# Solved: Weird Monitor Lock...



## GoblinCleaver (Jan 18, 2008)

I realized today that the brightness of my monitor was actually hurting my eyes at work. When I hit the buttons on the monitor to manually change the settings, a padlock picture appears on my screen. Next I tried doing it through the computer itself, but that didn't help either as I didn't know what I was looking for (probably in control panel?).

I'm running Windows XP Pro on a Dell Dimension 8200 with a 17" Dell Monitor. I can't find any program on my computer that would be doing this (because I know there are ways to lock-down those buttons on the monitor through third-party software).

So how can I change the brightness?

Thanks


----------



## GoblinCleaver (Jan 18, 2008)

bump


----------



## cwwozniak (Nov 29, 2005)

Might be a firmware or hardware bug in the monitor. Here is a page with a method of removing the icon that works for some Dell Monitors.

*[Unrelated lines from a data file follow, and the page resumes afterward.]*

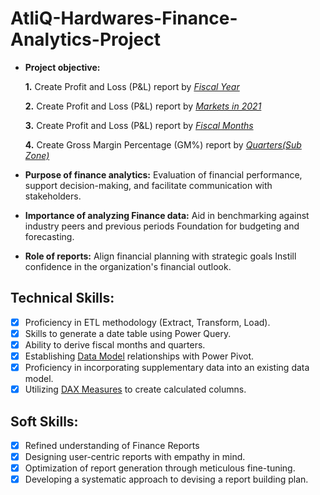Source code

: # AtliQ-Hardwares-Finance-Analytics-Project

- **Project objective:** 

    **1.** Create Profit and Loss (P&L) report by _[Fiscal Year](https://github.com/ShashwatBhardwaj10/AtliQ-Hardwares-Finance-Analytics-Project/blob/main/P%20%26%20L%20By%20Fiscal%20Year.pdf)_ 

    **2.** Create Profit and Loss (P&L) report by _[Markets in 2021](https://github.com/ShashwatBhardwaj10/AtliQ-Hardwares-Finance-Analytics-Project/blob/main/P%20%26%20L%20for%20Markets%20in%202021.pdf)_

    **3.** Create Profit and Loss (P&L) report by _[Fiscal Months](https://github.com/ShashwatBhardwaj10/AtliQ-Hardwares-Finance-Analytics-Project/blob/main/P%20%26%20L%20By%20Fiscal%20Months.pdf)_ 

    **4.** Create Gross Margin Percentage (GM%) report by _[Quarters(Sub Zone)](https://github.com/ShashwatBhardwaj10/AtliQ-Hardwares-Finance-Analytics-Project/blob/main/GM%25%20%20by%20Quarters%20(Sub_Zone).pdf)_

- **Purpose of finance analytics:** Evaluation of financial performance, support decision-making, and facilitate communication with stakeholders.

- **Importance of analyzing Finance data:** Aid in benchmarking against industry peers and previous periods Foundation for budgeting and forecasting.

- **Role of reports:** Align financial planning with strategic goals Instill confidence in the organization's financial outlook.


## Technical Skills:
- [x]	Proficiency in ETL methodology (Extract, Transform, Load).
- [x]	Skills to generate a date table using Power Query.
- [x]	Ability to derive fiscal months and quarters.
- [x]	Establishing [Data Model](https://github.com/ShashwatBhardwaj10/AtliQ-Hardwares-Finance-Analytics-Project/blob/main/Data%20Model.png) relationships with Power Pivot.
- [x]	Proficiency in incorporating supplementary data into an existing data model.
- [x]	Utilizing [DAX Measures](https://github.com/ShashwatBhardwaj10/AtliQ-Hardwares-Finance-Analytics-Project/blob/main/DAX%20Measures.png) to create calculated columns.

## Soft Skills:
- [x]	Refined understanding of Finance Reports
- [x]	Designing user-centric reports with empathy in mind.
- [x]	Optimization of report generation through meticulous fine-tuning.
- [x]	Developing a systematic approach to devising a report building plan.
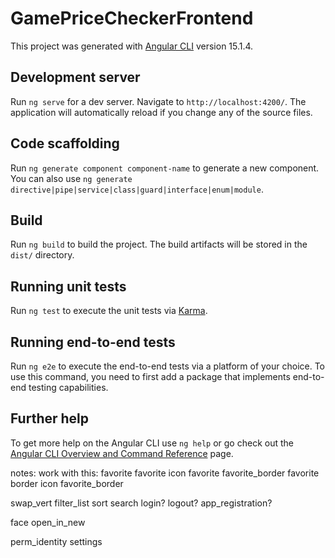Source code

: # GamePriceCheckerFrontend

This project was generated with [Angular CLI](https://github.com/angular/angular-cli) version 15.1.4.

## Development server

Run `ng serve` for a dev server. Navigate to `http://localhost:4200/`. The application will automatically reload if you change any of the source files.

## Code scaffolding

Run `ng generate component component-name` to generate a new component. You can also use `ng generate directive|pipe|service|class|guard|interface|enum|module`.

## Build

Run `ng build` to build the project. The build artifacts will be stored in the `dist/` directory.

## Running unit tests

Run `ng test` to execute the unit tests via [Karma](https://karma-runner.github.io).

## Running end-to-end tests

Run `ng e2e` to execute the end-to-end tests via a platform of your choice. To use this command, you need to first add a package that implements end-to-end testing capabilities.

## Further help

To get more help on the Angular CLI use `ng help` or go check out the [Angular CLI Overview and Command Reference](https://angular.io/cli) page.


notes:
work with this:
favorite favorite icon	<mat-icon>favorite</mat-icon>
favorite_border favorite border icon	<mat-icon>favorite_border</mat-icon>


<mat-icon>swap_vert</mat-icon>
<mat-icon>filter_list</mat-icon>
<mat-icon>sort</mat-icon>
<mat-icon>search</mat-icon>
<mat-icon>login</mat-icon>?
<mat-icon>logout</mat-icon>?
<mat-icon>app_registration</mat-icon>?

<mat-icon>face</mat-icon>
<mat-icon>open_in_new</mat-icon>

<mat-icon>perm_identity</mat-icon>
<mat-icon>settings</mat-icon>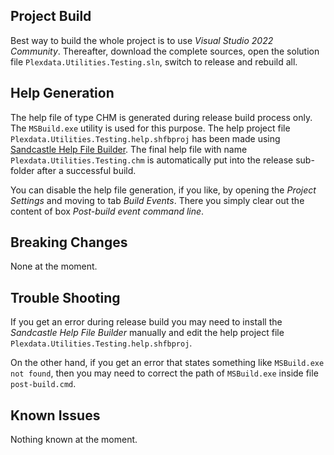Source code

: ## Project Build

Best way to build the whole project is to use _Visual Studio 2022 Community_. Thereafter, 
download the complete sources, open the solution file `Plexdata.Utilities.Testing.sln`, 
switch to release and rebuild all.

## Help Generation

The help file of type CHM is generated during release build process only. The `MSBuild.exe` 
utility is used for this purpose. The help project file `Plexdata.Utilities.Testing.help.shfbproj` 
has been made using [Sandcastle Help File Builder](http://ewsoftware.github.io/SHFB). The 
final help file with name `Plexdata.Utilities.Testing.chm` is automatically put into the 
release sub-folder after a successful build.

You can disable the help file generation, if you like, by opening the _Project Settings_ and 
moving to tab _Build Events_. There you simply clear out the content of box _Post-build event 
command line_.

## Breaking Changes

None at the moment.

## Trouble Shooting

If you get an error during release build you may need to install the _Sandcastle Help File 
Builder_ manually and edit the help project file `Plexdata.Utilities.Testing.help.shfbproj`.

On the other hand, if you get an error that states something like `MSBuild.exe not found`, 
then you may need to correct the path of `MSBuild.exe` inside file `post-build.cmd`.

## Known Issues

Nothing known at the moment.
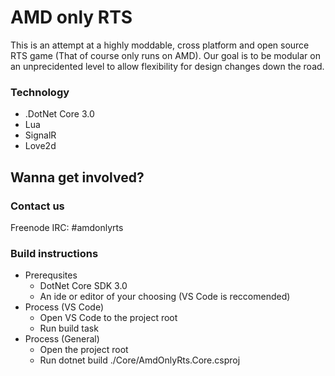 # AMD only RTS
This is an attempt at a highly moddable, cross platform and open source RTS game (That of course only runs on AMD). Our goal is to be modular on an unprecidented level to allow flexibility for design changes down the road.

### Technology
- .DotNet Core 3.0
- Lua
- SignalR
- Love2d

## Wanna get involved?
### Contact us 
Freenode IRC: #amdonlyrts

### Build instructions
- Prerequsites
    - DotNet Core SDK 3.0
    - An ide or editor of your choosing (VS Code is reccomended)
- Process (VS Code)
    - Open VS Code to the project root
    - Run build task
- Process (General)
    - Open the project root
    - Run dotnet build ./Core/AmdOnlyRts.Core.csproj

http://www.paulstravelpictures.com/Dell-LCD-Monitor-Flashing-Padlock-Icon/index.htm


----------



## GoblinCleaver (Jan 18, 2008)

cwwozniak said:


> Might be a firmware or hardware bug in the monitor. Here is a page with a method of removing the icon that works for some Dell Monitors.
> 
> http://www.paulstravelpictures.com/Dell-LCD-Monitor-Flashing-Padlock-Icon/index.htm


Thanks Woz. I wasn't able to find any solution to this problem by google search or by going to Dell Discussion Forums. I thought the link you gave me would work after reading it, but I tried it to no avail. My padlock is continuously displayed as locked, not changing from locked to unlocked like on the site you showed me. I can't figure out what's causing it, but do you know of any other way I could go in and change it manually that you know of?

I'm getting pretty desperate (notice the bump). Nobody anywhere seems to know what this problem is. I thought it was going to be something fairly simple...

Thanks again though!


----------



## GoblinCleaver (Jan 18, 2008)

Solved: http://www.tomshardware.com/forum/1335-3-dell-1701fp-undocumented-lock-mode

Holding the menu button down for 20 seconds or so changed the icon to unlocked (Yay!)

Wow, that was simple.


----------